Baca: Bank Indonesia Pertahankan Suku Bunga Acuan 6 Persen
Inflasi selalu berada di rentang bawah sasaran Bank Sentral (inflation targeting framework) sejak awal 2015 hingga awal 2019. Sementara The Fed sudah melontarkan sinyalemen bahwa pihaknya tidak akan terburu-buru menaikkan suku bunga acuan, setidaknya dalam dua tahun ke depan, sehingga dapat mendorong modal asing ke dalam negeri.
Dengan demikian, faktor penentu yang masih menjadi hambatan adalah defisit transaksi berjalan Indonesia. Sepanjang 2018, defisit transaksi berjalan Indonesia mencapai 2,98 persen Produk Domestik Bruto atau 31 miliar dolar AS.
"Dari tiga faktor itu, tinggal satu faktor yang harus kita pantau dan itu penting untuk kebijakan moneter ke depan," ujar Mirza, usai peluncuran Laporan Perekonomian Indonesia 2018 di Jakarta, Rabu, 27 Maret 2019.

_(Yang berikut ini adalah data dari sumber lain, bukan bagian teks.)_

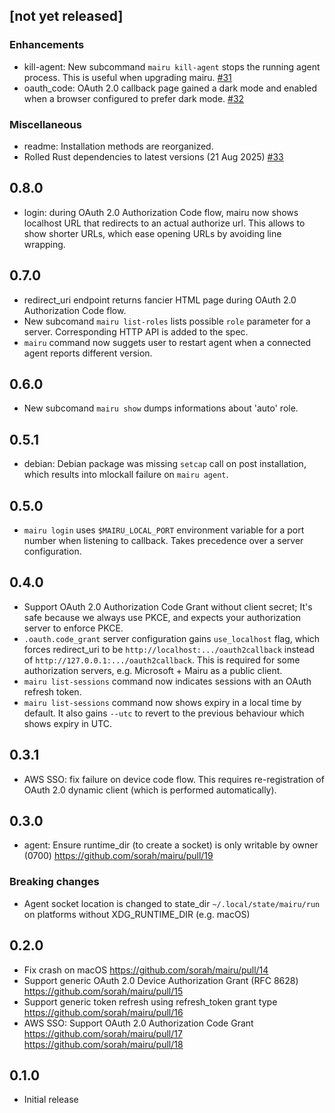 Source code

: ## [not yet released]

### Enhancements

- kill-agent: New subcommand `mairu kill-agent` stops the running agent process. This is useful when upgrading mairu. [#31](https://github.com/sorah/mairu/pull/31)
- oauth_code: OAuth 2.0 callback page gained a dark mode and enabled when a browser configured to prefer dark mode. [#32](https://github.com/sorah/mairu/pull/32)

### Miscellaneous

- readme: Installation methods are reorganized.
- Rolled Rust dependencies to latest versions (21 Aug 2025) [#33](https://github.com/sorah/mairu/pull/33)


## 0.8.0

- login: during OAuth 2.0 Authorization Code flow, mairu now shows localhost URL that redirects to an actual authorize url. This allows to show shorter URLs, which ease opening URLs by avoiding line wrapping.

## 0.7.0

- redirect_uri endpoint returns fancier HTML page during OAuth 2.0 Authorization Code flow.
- New subcomand `mairu list-roles` lists possible `role` parameter for a server. Corresponding HTTP API is added to the spec.
- `mairu` command now suggets user to restart agent when a connected agent reports different version.

## 0.6.0

- New subcomand `mairu show` dumps informations about 'auto' role.

## 0.5.1

- debian: Debian package was missing `setcap` call on post installation, which results into mlockall failure on `mairu agent`.

## 0.5.0

- `mairu login` uses `$MAIRU_LOCAL_PORT` environment variable for a port number when listening to callback. Takes precedence over a server configuration.

## 0.4.0

- Support OAuth 2.0 Authorization Code Grant without client secret; It's safe because we always use PKCE, and expects your authorization server to enforce PKCE.
- `.oauth.code_grant` server configuration gains `use_localhost` flag, which forces redirect_uri to be `http://localhost:.../oauth2callback` instead of `http://127.0.0.1:.../oauth2callback`. This is required for some authorization servers, e.g. Microsoft + Mairu as a public client.
- `mairu list-sessions` command now indicates sessions with an OAuth refresh token.
- `mairu list-sessions` command now shows expiry in a local time by default. It also gains `--utc` to revert to the previous behaviour which shows expiry in UTC.

## 0.3.1

- AWS SSO: fix failure on device code flow. This requires re-registration of OAuth 2.0 dynamic client (which is performed automatically).

## 0.3.0

- agent: Ensure runtime_dir (to create a socket) is only writable by owner (0700) https://github.com/sorah/mairu/pull/19

### Breaking changes

- Agent socket location is changed to state_dir `~/.local/state/mairu/run` on platforms without XDG_RUNTIME_DIR (e.g. macOS)

## 0.2.0

- Fix crash on macOS https://github.com/sorah/mairu/pull/14
- Support generic OAuth 2.0 Device Authorization Grant (RFC 8628)  https://github.com/sorah/mairu/pull/15
- Support generic token refresh using refresh_token grant type https://github.com/sorah/mairu/pull/16
- AWS SSO: Support OAuth 2.0 Authorization Code Grant  https://github.com/sorah/mairu/pull/17  https://github.com/sorah/mairu/pull/18

## 0.1.0

- Initial release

Bank Indonesia dalam Rapat Dewan Gubernur periode Maret 2019 ini, menahan tingkat suku bunga acuannya di level enam persen untuk keempat kalinya. Terakhir kali Bank Sentral memangkas suku bunga acuannya adalah 1,5 tahun lalu ketika tekanan ekonomi global mereda serupa dengan kondisi ekonomi saat ini.
Di 2019, ketika suku bunga acuan di negara-negara maju diperkirakan tidak akan meningkat secara cepat karena perlambatan ekonomi global, negara-negara berkembang termasuk Indonesia mendapat relaksasi untuk mengoptimalkan instrumen suku bunga acuannya dalam mendorong pertumbuhan ekonomi.
Namun, kata Mirza, fokus kebijakan suku bunga acuan Bank Indonesia masih diprioritaskan kepada stabilitas eksternal. Fokus kepada stabilitas eksternal dilakukan untuk menjaga daya tarik aset keuangan berdenominasi rupiah sehingga modal asing terus masuk dan mampu membiayai defisit transaksi berjalan.
Di 2019, Bank Sentral memiliki target untuk menurunkan defisit transaksi berjalan ke 2,5 persen Produk Domestik Bruto (PDB).
Kepala Ekonom PT. Bank Negara Indonesia Persero Tbk Ryan Kiryanto mengatakan kebijakan suku bunga acuan Bank Indonesia memang perlu ditujukan untuk memperkuat stabilitas eksternal perekonomian di tengah melambatnya pertumbuhan ekonomi global, terutama Tiongkok, AS dan Uni Eropa.
Kebijakan Bank Indonesia yang masih menahan suku bunga acuan pada level enam persen tepat dalam mengatasi masalah defisit transaksi berjalan yang masih menjadi ancaman di dalam negeri.
"Ibarat permainan sepakbola, langkah Bank Indonesia memperkuat pertahanan domestik dari tekanan eksternal merupakan langkah yang cerdas sebelum tekanan eksternal tadi makin kuat dan besar," ujar Ryan beberapa waktu lalu.